(GIVEN ENTRIES begins)

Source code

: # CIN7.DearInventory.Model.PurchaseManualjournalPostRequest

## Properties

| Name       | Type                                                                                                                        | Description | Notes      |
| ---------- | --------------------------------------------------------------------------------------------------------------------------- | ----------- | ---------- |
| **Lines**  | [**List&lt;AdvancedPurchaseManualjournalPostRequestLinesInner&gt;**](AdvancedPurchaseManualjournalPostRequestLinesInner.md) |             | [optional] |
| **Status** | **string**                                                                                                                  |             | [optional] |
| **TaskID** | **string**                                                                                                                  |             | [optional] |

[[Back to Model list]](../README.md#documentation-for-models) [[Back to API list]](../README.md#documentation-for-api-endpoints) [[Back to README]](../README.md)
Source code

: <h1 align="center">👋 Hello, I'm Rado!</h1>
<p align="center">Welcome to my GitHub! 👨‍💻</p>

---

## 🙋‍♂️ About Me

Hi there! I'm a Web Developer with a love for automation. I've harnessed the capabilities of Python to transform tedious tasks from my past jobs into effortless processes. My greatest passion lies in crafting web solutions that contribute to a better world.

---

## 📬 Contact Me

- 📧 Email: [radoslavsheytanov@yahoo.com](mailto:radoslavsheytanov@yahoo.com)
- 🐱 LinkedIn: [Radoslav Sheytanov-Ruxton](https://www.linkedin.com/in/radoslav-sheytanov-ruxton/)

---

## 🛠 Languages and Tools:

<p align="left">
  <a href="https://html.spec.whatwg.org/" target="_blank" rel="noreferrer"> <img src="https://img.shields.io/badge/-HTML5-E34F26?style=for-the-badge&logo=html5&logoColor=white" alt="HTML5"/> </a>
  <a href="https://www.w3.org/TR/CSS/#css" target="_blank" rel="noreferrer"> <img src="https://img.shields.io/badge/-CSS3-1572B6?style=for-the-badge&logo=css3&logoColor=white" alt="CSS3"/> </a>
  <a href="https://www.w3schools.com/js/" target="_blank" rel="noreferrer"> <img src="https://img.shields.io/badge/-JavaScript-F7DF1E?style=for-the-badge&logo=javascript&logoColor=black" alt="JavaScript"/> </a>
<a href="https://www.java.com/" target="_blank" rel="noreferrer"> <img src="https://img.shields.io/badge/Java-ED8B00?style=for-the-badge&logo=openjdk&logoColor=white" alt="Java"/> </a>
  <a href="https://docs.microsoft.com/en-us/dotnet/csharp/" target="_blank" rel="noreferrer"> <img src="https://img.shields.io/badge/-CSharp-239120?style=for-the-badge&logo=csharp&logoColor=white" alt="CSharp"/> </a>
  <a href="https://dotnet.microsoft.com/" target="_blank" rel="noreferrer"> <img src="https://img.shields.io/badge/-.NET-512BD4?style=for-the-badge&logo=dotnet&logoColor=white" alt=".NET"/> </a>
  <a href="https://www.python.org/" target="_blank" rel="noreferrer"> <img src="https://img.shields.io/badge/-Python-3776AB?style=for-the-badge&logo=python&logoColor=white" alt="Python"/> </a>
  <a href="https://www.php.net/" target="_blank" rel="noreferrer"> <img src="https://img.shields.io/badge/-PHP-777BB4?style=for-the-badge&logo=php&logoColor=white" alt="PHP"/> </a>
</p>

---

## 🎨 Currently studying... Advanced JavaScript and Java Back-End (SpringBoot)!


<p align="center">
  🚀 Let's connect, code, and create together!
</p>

(GIVEN ENTRIES ends)

▸ **PROMPT**:
Take every line from the data above that holds "dotnet" and copy it out.

▸ **EXERCISE RESPONSE**:
  <a href="https://docs.microsoft.com/en-us/dotnet/csharp/" target="_blank" rel="noreferrer"> <img src="https://img.shields.io/badge/-CSharp-239120?style=for-the-badge&logo=csharp&logoColor=white" alt="CSharp"/> </a>
  <a href="https://dotnet.microsoft.com/" target="_blank" rel="noreferrer"> <img src="https://img.shields.io/badge/-.NET-512BD4?style=for-the-badge&logo=dotnet&logoColor=white" alt=".NET"/> </a>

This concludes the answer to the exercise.